Select and reproduce each line of the listing below that bears the string "option".
*** Begin section ***
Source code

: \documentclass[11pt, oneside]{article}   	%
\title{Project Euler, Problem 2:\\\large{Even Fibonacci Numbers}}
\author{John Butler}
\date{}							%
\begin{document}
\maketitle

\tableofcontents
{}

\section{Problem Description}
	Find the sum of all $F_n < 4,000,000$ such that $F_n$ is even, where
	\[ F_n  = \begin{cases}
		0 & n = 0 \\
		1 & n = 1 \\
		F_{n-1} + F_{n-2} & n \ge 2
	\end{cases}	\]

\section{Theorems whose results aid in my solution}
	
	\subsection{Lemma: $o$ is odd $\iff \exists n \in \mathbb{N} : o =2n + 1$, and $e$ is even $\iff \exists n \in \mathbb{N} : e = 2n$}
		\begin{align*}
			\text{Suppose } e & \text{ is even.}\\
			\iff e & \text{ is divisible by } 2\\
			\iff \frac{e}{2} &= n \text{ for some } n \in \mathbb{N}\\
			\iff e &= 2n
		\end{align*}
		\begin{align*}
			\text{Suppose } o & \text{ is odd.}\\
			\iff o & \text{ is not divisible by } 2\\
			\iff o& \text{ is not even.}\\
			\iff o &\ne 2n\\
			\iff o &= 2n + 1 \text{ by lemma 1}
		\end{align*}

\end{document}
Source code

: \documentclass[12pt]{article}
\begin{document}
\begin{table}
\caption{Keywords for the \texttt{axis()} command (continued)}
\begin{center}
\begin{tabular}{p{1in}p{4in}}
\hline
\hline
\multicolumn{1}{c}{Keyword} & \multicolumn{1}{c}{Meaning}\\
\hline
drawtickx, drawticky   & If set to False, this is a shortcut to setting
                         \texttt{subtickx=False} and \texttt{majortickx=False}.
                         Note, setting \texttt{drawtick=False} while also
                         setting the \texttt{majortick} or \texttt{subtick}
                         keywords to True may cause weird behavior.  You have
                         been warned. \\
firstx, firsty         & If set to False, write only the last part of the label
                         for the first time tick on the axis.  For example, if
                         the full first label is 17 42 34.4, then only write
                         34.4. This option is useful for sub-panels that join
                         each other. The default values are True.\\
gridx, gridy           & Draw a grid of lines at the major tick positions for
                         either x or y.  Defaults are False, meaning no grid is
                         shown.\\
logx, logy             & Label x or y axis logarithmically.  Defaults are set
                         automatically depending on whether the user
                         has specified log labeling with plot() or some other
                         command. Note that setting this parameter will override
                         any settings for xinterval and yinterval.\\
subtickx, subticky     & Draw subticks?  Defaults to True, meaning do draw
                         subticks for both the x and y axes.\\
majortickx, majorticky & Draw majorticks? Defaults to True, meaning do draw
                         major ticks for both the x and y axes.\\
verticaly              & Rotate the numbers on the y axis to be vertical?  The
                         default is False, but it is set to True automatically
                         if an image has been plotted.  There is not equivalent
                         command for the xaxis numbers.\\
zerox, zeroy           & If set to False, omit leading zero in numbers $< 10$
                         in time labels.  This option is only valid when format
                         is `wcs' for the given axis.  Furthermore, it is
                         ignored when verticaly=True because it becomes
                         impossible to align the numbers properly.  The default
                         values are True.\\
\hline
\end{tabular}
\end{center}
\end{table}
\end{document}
*** End section ***
- ANSWER SECTION -
                         34.4. This option is useful for sub-panels that join
                         in time labels.  This option is only valid when format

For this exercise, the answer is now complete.